The warriors withdrew in great haste having decided that discretion was the better part of valour, all the while yelling to each other, "te wahine porangi!" (she's a crazy woman). And there was Sophie in her long black dress chasing after them with the axe and yelling at them in a mixture of broken German and English.
From that day onward Sophie Subritzky was held in the highest regard by the warriors for having proved herself in battle she was considered to be their equal.
In 1875, Sophie Subritzky died at Houhora at the age of 77 years, after a full and most interesting life. She had been born in the same year that Admiral Nelson achieved his famous victory in the Battle of the Nile. She had known much joy and sadness during her lifetime and also deprivations of extreme hardship during those early days of the settlement named Nelson, and she died in her twilight years at a time when her children had achieved great prosperity. She had outlived her husband Romualdus, daughter (Doris Spanhake died in childbirth in the Barossa Valley in 1849 - she was 31 years old), and several of her grandchildren. She had ruled her family in a no-nonsense fashion and had remained fit and active throughout the whole of her life - indeed even in her seventies she is remembered for being able to lift the anvil that stood in the family smithy!
She was held in the highest regard by the local Maori population who mourned the passing of their treasured "Mata" (Mother).

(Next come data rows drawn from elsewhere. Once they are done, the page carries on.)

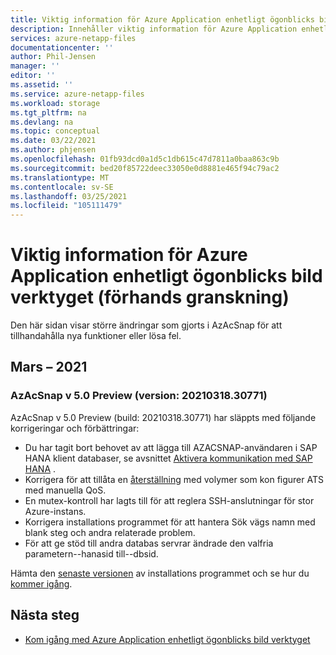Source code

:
```yaml
---
title: Viktig information för Azure Application enhetligt ögonblicks bilds verktyg för Azure NetApp Files | Microsoft Docs
description: Innehåller viktig information för Azure Application enhetligt ögonblicks bilds verktyg som du kan använda med Azure NetApp Files.
services: azure-netapp-files
documentationcenter: ''
author: Phil-Jensen
manager: ''
editor: ''
ms.assetid: ''
ms.service: azure-netapp-files
ms.workload: storage
ms.tgt_pltfrm: na
ms.devlang: na
ms.topic: conceptual
ms.date: 03/22/2021
ms.author: phjensen
ms.openlocfilehash: 01fb93dcd0a1d5c1db615c47d7811a0baa863c9b
ms.sourcegitcommit: bed20f85722deec33050e0d8881e465f94c79ac2
ms.translationtype: MT
ms.contentlocale: sv-SE
ms.lasthandoff: 03/25/2021
ms.locfileid: "105111479"
---
```

# <a name="release-notes-for-azure-application-consistent-snapshot-tool-preview"></a>Viktig information för Azure Application enhetligt ögonblicks bild verktyget (förhands granskning)

Den här sidan visar större ändringar som gjorts i AzAcSnap för att tillhandahålla nya funktioner eller lösa fel.

## <a name="march-2021"></a>Mars – 2021

### <a name="azacsnap-v50-preview-build2021031830771"></a>AzAcSnap v 5.0 Preview (version: 20210318.30771)

AzAcSnap v 5.0 Preview (build: 20210318.30771) har släppts med följande korrigeringar och förbättringar:

- Du har tagit bort behovet av att lägga till AZACSNAP-användaren i SAP HANA klient databaser, se avsnittet [Aktivera kommunikation med SAP HANA](azacsnap-installation.md#enable-communication-with-sap-hana) .
- Korrigera för att tillåta en [återställning](azacsnap-cmd-ref-restore.md) med volymer som kon figurer ATS med manuella QoS.
- En mutex-kontroll har lagts till för att reglera SSH-anslutningar för stor Azure-instans.
- Korrigera installations programmet för att hantera Sök vägs namn med blank steg och andra relaterade problem.
- För att ge stöd till andra databas servrar ändrade den valfria parametern--hanasid till--dbsid.

Hämta den [senaste versionen](https://aka.ms/azacsnapdownload) av installations programmet och se hur du [kommer igång](azacsnap-get-started.md).

## <a name="next-steps"></a>Nästa steg

- [Kom igång med Azure Application enhetligt ögonblicks bild verktyget](azacsnap-get-started.md)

They gathered at the homestead and informed the Subritzky family that the elders wished to take her remains to the marae so she could be honoured with a tangi. The family respectfully declined the honour and a Christian service was held at the homestead from where her body was taken by boat across the harbour to the base of Mount Camel where she was interred in what is now known as the Subritzky family cemetery.
Little did the widow Sophie Subritzky realise when she set sail for the Antipodes all of those long years ago; with three small sons, and married daughter, that she would become the matriarch of such an influential dynasty. Her story itself is quite typical of the sheer grit and determination of many of the pioneering women who came to this country, and shaped the history of early New Zealand.
Today she has more than three thousand descendents, both Pakeha and Maori, and many of her female descendents are named in her honour (her Maori descendents are often called "Te Paea") and she is always referred to within the extended family as "Old Sophie".